Work order:
Starting with the first line and ending with the one that holds "地区管理员配置需要 SharePoint 在线 PowerShell 模块。", retype the entries exactly.

====== Provided data

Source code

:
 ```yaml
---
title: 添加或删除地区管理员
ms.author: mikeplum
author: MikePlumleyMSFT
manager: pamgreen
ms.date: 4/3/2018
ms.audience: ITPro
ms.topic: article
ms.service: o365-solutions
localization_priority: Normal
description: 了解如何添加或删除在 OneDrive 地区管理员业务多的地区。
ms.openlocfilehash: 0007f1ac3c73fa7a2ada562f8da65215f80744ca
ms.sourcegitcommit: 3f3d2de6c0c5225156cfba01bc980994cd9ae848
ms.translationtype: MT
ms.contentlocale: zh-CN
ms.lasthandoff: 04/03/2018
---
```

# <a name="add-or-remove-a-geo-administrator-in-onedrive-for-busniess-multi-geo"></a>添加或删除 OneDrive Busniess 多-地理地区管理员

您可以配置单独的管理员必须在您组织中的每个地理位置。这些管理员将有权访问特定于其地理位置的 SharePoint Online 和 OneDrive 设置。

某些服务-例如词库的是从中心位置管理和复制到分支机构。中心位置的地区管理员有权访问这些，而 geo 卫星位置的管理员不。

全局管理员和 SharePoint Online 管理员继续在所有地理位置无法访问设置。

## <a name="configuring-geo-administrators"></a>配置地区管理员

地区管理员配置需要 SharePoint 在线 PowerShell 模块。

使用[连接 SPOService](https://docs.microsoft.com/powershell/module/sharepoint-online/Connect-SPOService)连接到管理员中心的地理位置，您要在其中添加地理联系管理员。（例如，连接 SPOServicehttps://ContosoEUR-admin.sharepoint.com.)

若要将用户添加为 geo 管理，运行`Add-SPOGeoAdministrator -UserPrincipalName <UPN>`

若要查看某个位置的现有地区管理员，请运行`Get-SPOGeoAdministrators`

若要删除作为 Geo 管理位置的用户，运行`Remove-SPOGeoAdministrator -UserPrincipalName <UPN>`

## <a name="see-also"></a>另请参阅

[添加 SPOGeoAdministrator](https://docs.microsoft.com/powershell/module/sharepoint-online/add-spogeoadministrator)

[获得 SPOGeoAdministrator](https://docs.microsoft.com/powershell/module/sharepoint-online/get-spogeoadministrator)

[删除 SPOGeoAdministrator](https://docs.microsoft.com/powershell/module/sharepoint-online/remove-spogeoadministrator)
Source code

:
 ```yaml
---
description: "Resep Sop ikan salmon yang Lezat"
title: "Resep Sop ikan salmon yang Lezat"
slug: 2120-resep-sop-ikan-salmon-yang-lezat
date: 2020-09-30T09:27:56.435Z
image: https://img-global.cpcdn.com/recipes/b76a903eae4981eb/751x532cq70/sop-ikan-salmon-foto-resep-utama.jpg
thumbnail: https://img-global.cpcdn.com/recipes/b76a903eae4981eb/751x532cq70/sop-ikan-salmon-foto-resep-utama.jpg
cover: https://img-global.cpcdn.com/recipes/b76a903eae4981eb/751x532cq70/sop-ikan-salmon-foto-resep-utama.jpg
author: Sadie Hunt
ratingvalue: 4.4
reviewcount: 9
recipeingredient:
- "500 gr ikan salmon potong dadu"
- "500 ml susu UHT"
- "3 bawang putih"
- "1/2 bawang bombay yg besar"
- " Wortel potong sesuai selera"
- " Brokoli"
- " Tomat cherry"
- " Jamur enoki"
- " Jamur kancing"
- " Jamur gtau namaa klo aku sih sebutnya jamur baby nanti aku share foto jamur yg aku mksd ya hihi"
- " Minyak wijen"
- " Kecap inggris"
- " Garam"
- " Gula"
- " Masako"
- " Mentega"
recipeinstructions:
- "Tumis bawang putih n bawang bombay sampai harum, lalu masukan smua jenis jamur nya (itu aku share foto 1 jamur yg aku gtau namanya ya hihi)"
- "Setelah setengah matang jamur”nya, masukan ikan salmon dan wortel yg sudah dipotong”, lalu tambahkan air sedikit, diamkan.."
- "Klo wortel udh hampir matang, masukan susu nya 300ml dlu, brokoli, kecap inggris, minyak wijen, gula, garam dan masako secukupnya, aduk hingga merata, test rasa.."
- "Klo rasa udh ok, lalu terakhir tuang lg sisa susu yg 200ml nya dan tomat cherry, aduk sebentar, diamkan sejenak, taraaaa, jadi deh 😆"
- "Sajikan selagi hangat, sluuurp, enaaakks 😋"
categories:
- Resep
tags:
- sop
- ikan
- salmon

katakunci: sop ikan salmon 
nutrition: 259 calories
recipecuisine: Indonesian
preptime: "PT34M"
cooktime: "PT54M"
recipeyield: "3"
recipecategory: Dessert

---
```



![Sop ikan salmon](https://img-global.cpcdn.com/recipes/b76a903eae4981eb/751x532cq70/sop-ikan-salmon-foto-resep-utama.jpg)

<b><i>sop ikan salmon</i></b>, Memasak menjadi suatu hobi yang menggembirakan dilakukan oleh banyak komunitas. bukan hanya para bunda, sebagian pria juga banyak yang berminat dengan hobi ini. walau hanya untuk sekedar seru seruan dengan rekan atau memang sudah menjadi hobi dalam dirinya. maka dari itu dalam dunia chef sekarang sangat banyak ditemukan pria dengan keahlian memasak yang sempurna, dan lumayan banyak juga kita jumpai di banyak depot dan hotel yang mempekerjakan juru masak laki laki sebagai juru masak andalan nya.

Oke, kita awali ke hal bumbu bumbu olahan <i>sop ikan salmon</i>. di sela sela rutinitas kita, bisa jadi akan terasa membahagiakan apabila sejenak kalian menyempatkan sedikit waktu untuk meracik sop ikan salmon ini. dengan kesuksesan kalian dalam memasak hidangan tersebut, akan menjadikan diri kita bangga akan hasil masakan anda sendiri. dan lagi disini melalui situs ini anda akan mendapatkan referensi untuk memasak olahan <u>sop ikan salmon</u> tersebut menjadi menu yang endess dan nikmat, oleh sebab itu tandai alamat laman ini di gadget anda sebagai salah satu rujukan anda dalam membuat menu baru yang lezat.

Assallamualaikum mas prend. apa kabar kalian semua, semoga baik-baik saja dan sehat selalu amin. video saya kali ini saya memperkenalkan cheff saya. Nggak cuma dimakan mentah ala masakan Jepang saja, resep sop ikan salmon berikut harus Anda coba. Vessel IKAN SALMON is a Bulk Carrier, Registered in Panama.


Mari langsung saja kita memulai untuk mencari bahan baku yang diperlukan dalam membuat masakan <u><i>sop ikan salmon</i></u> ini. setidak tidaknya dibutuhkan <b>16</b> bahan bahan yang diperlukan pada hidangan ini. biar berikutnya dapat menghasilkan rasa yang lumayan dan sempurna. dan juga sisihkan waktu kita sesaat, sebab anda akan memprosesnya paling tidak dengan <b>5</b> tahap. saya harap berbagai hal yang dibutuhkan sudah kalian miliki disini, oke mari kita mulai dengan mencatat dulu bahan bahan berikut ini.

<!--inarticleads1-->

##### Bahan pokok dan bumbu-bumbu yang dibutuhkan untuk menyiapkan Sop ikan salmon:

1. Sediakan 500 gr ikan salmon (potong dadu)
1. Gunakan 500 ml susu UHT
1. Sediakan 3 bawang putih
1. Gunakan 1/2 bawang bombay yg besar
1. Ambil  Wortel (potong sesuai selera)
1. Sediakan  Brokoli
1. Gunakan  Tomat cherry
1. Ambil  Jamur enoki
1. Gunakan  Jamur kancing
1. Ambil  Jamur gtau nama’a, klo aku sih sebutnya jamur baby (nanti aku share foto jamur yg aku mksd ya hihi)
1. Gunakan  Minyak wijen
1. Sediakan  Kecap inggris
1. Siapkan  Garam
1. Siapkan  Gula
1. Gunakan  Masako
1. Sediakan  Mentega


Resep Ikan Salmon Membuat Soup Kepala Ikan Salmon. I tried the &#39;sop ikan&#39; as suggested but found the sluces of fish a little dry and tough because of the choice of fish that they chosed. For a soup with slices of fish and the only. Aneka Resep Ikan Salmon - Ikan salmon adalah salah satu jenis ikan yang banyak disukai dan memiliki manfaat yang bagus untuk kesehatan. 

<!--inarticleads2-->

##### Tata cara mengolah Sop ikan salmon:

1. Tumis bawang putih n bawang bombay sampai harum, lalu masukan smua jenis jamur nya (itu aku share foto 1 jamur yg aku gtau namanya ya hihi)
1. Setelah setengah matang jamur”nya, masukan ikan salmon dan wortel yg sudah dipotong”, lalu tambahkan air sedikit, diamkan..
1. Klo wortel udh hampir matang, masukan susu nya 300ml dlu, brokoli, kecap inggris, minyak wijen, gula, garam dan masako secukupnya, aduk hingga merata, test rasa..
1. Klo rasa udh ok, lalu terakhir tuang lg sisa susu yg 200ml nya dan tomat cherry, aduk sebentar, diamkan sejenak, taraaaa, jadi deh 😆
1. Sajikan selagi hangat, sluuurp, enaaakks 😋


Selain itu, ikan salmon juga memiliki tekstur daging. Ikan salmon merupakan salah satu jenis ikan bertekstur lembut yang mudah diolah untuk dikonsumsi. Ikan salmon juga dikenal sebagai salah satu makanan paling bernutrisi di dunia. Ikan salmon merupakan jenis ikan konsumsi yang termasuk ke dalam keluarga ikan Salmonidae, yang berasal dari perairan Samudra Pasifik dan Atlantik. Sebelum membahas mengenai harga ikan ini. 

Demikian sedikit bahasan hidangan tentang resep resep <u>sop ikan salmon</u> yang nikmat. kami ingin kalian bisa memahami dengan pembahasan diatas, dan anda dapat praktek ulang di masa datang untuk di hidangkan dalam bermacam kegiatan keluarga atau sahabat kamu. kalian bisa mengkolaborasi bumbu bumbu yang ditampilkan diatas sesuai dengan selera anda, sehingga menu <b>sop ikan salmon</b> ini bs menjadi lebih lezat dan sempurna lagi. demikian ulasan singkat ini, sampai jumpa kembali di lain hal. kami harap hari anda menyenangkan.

============

Expected answer:
Source code

:
 ```yaml
---
title: 添加或删除地区管理员
ms.author: mikeplum
author: MikePlumleyMSFT
manager: pamgreen
ms.date: 4/3/2018
ms.audience: ITPro
ms.topic: article
ms.service: o365-solutions
localization_priority: Normal
description: 了解如何添加或删除在 OneDrive 地区管理员业务多的地区。
ms.openlocfilehash: 0007f1ac3c73fa7a2ada562f8da65215f80744ca
ms.sourcegitcommit: 3f3d2de6c0c5225156cfba01bc980994cd9ae848
ms.translationtype: MT
ms.contentlocale: zh-CN
ms.lasthandoff: 04/03/2018
---
```

# <a name="add-or-remove-a-geo-administrator-in-onedrive-for-busniess-multi-geo"></a>添加或删除 OneDrive Busniess 多-地理地区管理员

您可以配置单独的管理员必须在您组织中的每个地理位置。这些管理员将有权访问特定于其地理位置的 SharePoint Online 和 OneDrive 设置。

某些服务-例如词库的是从中心位置管理和复制到分支机构。中心位置的地区管理员有权访问这些，而 geo 卫星位置的管理员不。

全局管理员和 SharePoint Online 管理员继续在所有地理位置无法访问设置。

## <a name="configuring-geo-administrators"></a>配置地区管理员

地区管理员配置需要 SharePoint 在线 PowerShell 模块。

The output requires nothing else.